Task item:
From the first line of the entries below through the line bearing "move with speed", write out each line exactly. Omit pictures.
[Data to examine Boundary: Start]
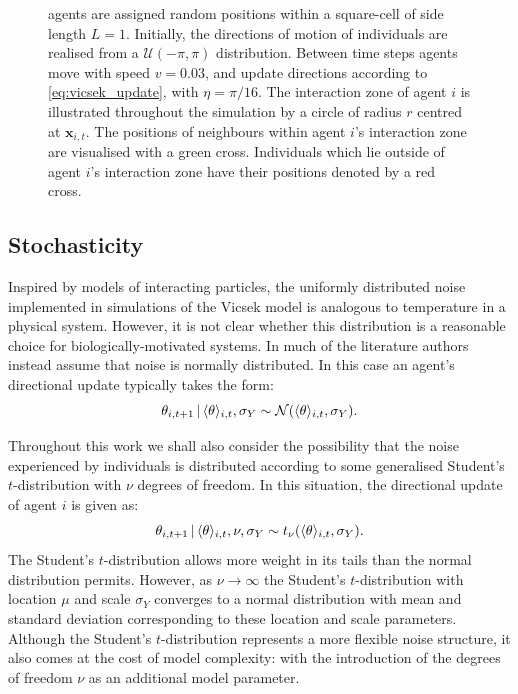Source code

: \begin{figure}[tb]
{        agents are assigned random positions within a square-cell of side length $L=1$.
        Initially, the directions of motion of individuals are realised from a
        $\mathcal{U}(-\pi, \pi)$ distribution. Between time steps agents move with speed
        $v=0.03$, and update directions according to \cref{eq:vicsek_update}, with
        $\eta=\pi/16$. The interaction zone of agent $i$ is illustrated throughout the
        simulation by a circle of radius $r$ centred at $\bm{x}_{i,t}$. The positions of
        neighbours within agent $i$'s interaction zone are visualised with a green cross.
        Individuals which lie outside of agent $i$'s interaction zone have their positions
        denoted by a red cross.}
        \label{fig:vicsek_sim}
\end{figure}

\subsection{Stochasticity}

Inspired by models of interacting particles, the uniformly distributed noise implemented in
simulations of the Vicsek model is analogous to temperature in a physical system. However,
it is not clear whether this distribution is a reasonable choice for biologically-motivated
systems. In much of the literature authors instead assume that noise is normally
distributed. In this case an agent's directional update typically takes the form:
\begin{equation*}
    \theta_{i,t+1} \,|\, \langle\theta\rangle_{i,t}, \sigma_Y \sim
        \mathcal{N}(\langle\theta\rangle_{i,t}, \sigma_Y).
\end{equation*}

Throughout this work we shall also consider the possibility that the noise experienced by
individuals is distributed according to some generalised Student's $t$-distribution with
$\nu$ degrees of freedom. In this situation, the directional update of agent $i$ is given
as:
\begin{equation}
    \label{eq:students_update}
    \theta_{i,t+1} \,|\, \langle\theta\rangle_{i,t}, \nu, \sigma_Y \sim
    t_{\nu}(\langle\theta\rangle_{i,t}, \sigma_Y).
\end{equation}
The Student's $t$-distribution allows more weight in its tails than the normal
distribution permits. However, as $\nu\rightarrow\infty$ the Student's $t$-distribution
with location $\mu$ and scale $\sigma_Y$ converges to a normal distribution with mean and
standard deviation corresponding to these location and scale parameters.  Although the
Student's $t$-distribution represents a more flexible noise structure, it also comes at
the cost of model complexity: with the introduction of the degrees of freedom $\nu$ as an
additional model parameter.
[Data to examine Boundary: End]
Completed exercise:
Source code

: \begin{figure}[tb]
{        agents are assigned random positions within a square-cell of side length $L=1$.
        Initially, the directions of motion of individuals are realised from a
        $\mathcal{U}(-\pi, \pi)$ distribution. Between time steps agents move with speed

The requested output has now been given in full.